I realized everything I done to the ones I loved and left without a thought.
I finished the call and stared at the phone. Dreading the inevitable.
As reality dawned on me, I slowly became sullen, angry, irritable and agitated.
I called my mother and we argued. I missed two planes before heading home to Montreal.
I didn’t want to go home.
At home I became hysterical and irrational. In my unraveling paranoia I accused my parents of hiding my passport, I was sure that they “did not want me to leave”, that they “just want to cage me up and stay in this stupid little town” that they want me miserable.
When I calmed down a little and realized that they hadn’t taken my passport, I blamed myself and tore and ransacked my bedroom madly, yelling nonsense to my mother.I eventually fell asleep after drinking a bottle of wine.
The next morning I woke up to find my Doctor in our living room, talking with my parents. He looked at me and said,“I hope you know now that you are bipolar and not just a little bipolar.”

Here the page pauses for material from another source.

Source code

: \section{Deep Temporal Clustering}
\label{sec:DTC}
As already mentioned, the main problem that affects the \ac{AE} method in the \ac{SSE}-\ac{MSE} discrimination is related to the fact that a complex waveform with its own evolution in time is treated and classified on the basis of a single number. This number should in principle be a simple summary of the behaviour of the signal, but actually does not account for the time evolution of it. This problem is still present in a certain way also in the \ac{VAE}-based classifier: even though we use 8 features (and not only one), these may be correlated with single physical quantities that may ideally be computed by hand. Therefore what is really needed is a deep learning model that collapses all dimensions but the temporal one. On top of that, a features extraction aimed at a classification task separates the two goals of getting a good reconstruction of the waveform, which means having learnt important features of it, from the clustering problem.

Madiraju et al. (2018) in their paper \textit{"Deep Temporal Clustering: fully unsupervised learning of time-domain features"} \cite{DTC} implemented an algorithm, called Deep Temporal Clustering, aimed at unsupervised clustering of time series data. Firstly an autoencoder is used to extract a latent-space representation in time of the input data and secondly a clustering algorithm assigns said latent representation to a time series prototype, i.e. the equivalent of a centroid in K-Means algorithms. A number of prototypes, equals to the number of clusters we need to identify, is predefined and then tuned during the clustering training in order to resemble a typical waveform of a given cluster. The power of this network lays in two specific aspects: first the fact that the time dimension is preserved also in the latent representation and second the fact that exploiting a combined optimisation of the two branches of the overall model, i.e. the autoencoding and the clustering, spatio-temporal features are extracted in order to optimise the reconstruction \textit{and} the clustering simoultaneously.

I am now taking medication to help myself achieve the lifestyle I want, along with inevitable lifestyle changes.It’s never going to be completely easy, being constantly afraid of myself, but much easier to achieve the balance I need.
I’ve been dealing with this since I was 15 and desperately depressed, I tried suicide twice, I can now find hope. Even when I slip up, I recognize the signs now and can do something about it. It’s so important to me to have the people around me, my mother and my father who is bipolar as well, my sister and my wonderful boyfriend to keep me focused on what is real about me.
It was hard at first to see the bigger picture, but eventually, I got back to my life, to my thoughts and making sense for once. Most importantly, I no longer view myself as a disease on two legs.
It feels great to be finally be able to make my own decisions and not feel like “something” is making the decisions for me.
For the first time since I was fifteen and first found out about my bipolar disorder, I can see hope. I am followed-through at the Douglas and have been improving.
With the care from the Douglas, the support of my family and a devoted boyfriend, I finally find balance in my life. There’s nothing wrong with me and I am not ashamed or uncertain as I once was.
There is hope. There is love and I am finally open to help stringing the pieces of myself together. I am proud to be myself.